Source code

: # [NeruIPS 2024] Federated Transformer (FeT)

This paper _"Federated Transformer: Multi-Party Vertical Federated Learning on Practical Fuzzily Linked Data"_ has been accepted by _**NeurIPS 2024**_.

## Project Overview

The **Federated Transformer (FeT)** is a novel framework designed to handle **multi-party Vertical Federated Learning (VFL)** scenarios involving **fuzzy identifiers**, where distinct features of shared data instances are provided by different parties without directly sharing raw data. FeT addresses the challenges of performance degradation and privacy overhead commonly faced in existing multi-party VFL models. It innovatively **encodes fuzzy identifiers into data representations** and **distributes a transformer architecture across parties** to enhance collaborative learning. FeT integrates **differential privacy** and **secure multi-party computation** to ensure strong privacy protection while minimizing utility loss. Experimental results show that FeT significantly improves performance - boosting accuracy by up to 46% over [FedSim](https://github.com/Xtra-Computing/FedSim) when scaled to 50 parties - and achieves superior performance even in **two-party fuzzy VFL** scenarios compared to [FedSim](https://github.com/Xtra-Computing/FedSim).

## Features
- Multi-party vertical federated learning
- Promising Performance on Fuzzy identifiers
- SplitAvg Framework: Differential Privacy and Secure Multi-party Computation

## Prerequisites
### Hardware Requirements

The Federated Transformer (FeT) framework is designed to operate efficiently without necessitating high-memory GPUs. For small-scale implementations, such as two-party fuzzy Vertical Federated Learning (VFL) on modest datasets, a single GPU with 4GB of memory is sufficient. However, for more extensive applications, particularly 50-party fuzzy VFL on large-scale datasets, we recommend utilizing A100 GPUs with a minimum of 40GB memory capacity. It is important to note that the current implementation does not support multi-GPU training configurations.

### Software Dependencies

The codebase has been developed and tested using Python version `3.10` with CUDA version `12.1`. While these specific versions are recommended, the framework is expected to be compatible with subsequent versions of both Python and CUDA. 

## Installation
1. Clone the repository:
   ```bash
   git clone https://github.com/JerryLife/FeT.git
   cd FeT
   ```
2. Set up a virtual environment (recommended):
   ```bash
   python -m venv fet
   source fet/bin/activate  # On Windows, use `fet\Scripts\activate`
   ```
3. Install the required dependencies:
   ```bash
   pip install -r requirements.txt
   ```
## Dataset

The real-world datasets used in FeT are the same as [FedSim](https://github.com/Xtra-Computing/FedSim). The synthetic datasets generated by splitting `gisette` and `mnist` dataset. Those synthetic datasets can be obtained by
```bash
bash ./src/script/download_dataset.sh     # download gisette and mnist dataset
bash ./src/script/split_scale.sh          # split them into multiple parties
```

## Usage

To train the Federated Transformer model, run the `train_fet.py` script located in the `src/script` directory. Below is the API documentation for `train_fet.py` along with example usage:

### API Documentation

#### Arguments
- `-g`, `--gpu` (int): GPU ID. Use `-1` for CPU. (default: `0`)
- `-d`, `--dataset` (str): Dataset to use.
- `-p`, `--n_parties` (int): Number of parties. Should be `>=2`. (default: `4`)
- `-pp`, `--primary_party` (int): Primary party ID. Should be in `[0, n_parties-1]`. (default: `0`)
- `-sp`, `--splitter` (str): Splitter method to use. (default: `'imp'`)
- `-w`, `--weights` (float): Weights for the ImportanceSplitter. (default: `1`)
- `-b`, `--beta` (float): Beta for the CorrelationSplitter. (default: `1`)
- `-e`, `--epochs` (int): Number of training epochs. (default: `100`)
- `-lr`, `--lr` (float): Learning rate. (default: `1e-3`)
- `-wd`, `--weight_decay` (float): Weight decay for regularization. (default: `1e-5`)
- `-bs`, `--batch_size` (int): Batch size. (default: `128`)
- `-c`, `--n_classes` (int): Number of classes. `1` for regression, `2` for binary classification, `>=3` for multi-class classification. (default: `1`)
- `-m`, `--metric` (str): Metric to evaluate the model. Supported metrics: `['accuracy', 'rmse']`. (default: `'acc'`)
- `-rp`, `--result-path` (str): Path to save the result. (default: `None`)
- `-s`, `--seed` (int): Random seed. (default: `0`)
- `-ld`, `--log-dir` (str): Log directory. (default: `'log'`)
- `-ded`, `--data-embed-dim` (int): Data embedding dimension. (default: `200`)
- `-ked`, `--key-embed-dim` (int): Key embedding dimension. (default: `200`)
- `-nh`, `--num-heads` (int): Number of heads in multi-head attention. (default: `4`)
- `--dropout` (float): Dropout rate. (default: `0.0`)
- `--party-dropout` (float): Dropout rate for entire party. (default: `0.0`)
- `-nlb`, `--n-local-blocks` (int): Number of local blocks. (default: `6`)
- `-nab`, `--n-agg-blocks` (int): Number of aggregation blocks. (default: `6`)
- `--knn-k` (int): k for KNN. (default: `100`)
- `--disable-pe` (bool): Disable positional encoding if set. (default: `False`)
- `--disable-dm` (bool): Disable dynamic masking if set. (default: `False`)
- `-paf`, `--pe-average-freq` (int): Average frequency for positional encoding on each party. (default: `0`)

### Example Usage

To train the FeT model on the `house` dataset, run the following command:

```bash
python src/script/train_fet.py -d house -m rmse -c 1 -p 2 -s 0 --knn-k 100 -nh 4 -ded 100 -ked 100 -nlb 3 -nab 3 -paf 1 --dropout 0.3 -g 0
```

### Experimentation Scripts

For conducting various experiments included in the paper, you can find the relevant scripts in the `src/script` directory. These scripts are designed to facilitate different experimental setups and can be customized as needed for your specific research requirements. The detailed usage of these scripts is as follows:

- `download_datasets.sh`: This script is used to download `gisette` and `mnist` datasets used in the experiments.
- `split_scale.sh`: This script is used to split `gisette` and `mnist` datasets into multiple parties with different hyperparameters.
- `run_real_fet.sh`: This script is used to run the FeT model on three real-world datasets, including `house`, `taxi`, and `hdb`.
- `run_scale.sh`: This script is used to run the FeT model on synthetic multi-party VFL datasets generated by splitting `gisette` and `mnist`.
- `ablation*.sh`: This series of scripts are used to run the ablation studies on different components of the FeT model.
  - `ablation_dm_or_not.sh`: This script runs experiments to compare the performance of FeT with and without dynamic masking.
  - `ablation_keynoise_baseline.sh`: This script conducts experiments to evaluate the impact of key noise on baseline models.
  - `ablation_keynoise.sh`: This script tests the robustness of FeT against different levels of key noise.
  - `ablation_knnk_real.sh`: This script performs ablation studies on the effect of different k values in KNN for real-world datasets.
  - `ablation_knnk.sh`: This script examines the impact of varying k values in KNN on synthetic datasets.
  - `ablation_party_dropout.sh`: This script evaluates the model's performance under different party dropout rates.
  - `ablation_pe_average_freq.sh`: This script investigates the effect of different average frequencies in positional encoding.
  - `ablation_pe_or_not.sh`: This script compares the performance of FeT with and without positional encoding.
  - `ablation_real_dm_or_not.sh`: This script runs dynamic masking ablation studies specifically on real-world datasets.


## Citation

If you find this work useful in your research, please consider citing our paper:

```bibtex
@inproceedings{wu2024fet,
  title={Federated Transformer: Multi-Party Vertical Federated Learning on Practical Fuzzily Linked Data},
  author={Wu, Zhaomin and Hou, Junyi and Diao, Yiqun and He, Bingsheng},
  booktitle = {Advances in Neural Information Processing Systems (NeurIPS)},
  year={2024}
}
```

◆ ◆ ◆

WHAT YOU WILL DO
Scan the records above and tell how many lines include the word "average"; the number is all that should be written.

ANSWER TO THE EXERCISE
2